Reputation: 375
I'm trying to build a Google Sheet that pulls information from the IRS Form 990 repository hosted via AWS S3.
Here is the XML file: Example 990 Form in XML
The query I'm doing is designed to pull the business names under the Schedule I section from the XML source. The business name is wrapped in the BusinessNameLine1Txt
tags.
Utilizing the built-in IMPORTXML
function from Google Sheet I've built the following:
=IMPORTXML("https://s3.amazonaws.com/irs-form-990/201702299349300445_public.xml", "//Return/ReturnData/IRS990ScheduleI/RecipientTable/RecipientBusinessName/BusinessNameLine1Txt")
When I execute the function with parameters seen above I receive an error saying that the imported content is empty.
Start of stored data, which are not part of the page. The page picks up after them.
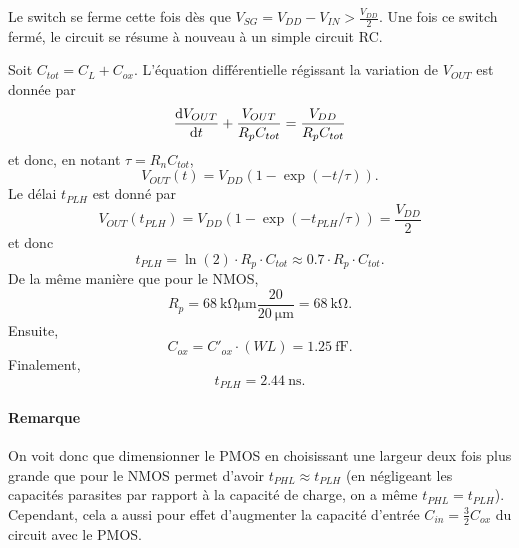 \documentclass[frenchb,DIV=14]{scrartcl}
\begin{document}
\begin{center}
\end{center}

Le switch se ferme cette fois dès que $V_{SG} = V_{DD} - V_{IN} > \frac{V_{DD}}{2}$.
Une fois ce switch fermé, le circuit se résume à nouveau à un simple circuit RC.

\begin{center}
\end{center}

Soit $C_{tot} = C_L + C_{ox}$. L'équation différentielle régissant la variation
de $V_{OUT}$ est donnée par
\[ \frac{\operatorname{d}\! V_{OUT}}{\operatorname{d}\! t} + \frac{V_{OUT}}{R_pC_{tot}} = \frac{V_{DD}}{R_pC_{tot}} \]
et donc, en notant $\tau = R_nC_{tot}$,
\[ V_{OUT}(t) = V_{DD}\left(1 - \exp\left(-t/\tau\right)\right). \]
Le délai $t_{PLH}$ est donné par
\[ V_{OUT}(t_{PLH}) = V_{DD}\left(1 - \exp\left(-t_{PLH}/\tau\right)\right) = \frac{V_{DD}}{2} \]
et donc
\[ t_{PLH} = \ln(2)\cdot R_p\cdot C_{tot} \approx 0.7\cdot R_p\cdot C_{tot}. \]
De la même manière que pour le NMOS,
\[ R_p = \SI{68}{\kilo\ohm\micro\meter}\frac{20}{\SI{20}{\micro\meter}} =
\SI{68}{\kilo\ohm}. \]
Ensuite,
\[ C_{ox} = C'_{ox}\cdot(WL) = \SI{1.25}{\femto\farad}. \]
Finalement,
\[ t_{PLH} = \SI{2.44}{\nano\second}. \]

\paragraph{Remarque} On voit donc que dimensionner le PMOS en choisissant une
largeur deux fois plus grande que pour le NMOS permet d'avoir $t_{PHL} \approx
t_{PLH}$ (en négligeant les capacités parasites par rapport à la capacité
de charge, on a même $t_{PHL} = t_{PLH}$). Cependant, cela a aussi pour effet
d'augmenter la capacité d'entrée $C_{in} = \frac{3}{2}C_{ox}$ du circuit avec
le PMOS.
\end{document}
Is my XPATH query incorrect or does it have to do with some quirk in the data?
Upvotes: 1
Views: 476
Reputation: 201358
How about this modification?
=IMPORTXML(A1, "//*[local-name()='BusinessNameLine1Txt']")
https://s3.amazonaws.com/irs-form-990/201702299349300445_public.xml
is put in "A1".If I misunderstand your issue, please tell me. I would like to modify it.
=IMPORTXML(A1, "//*[local-name()='IRS990ScheduleI']//*[local-name()='BusinessNameLine1Txt']")
Upvotes: 3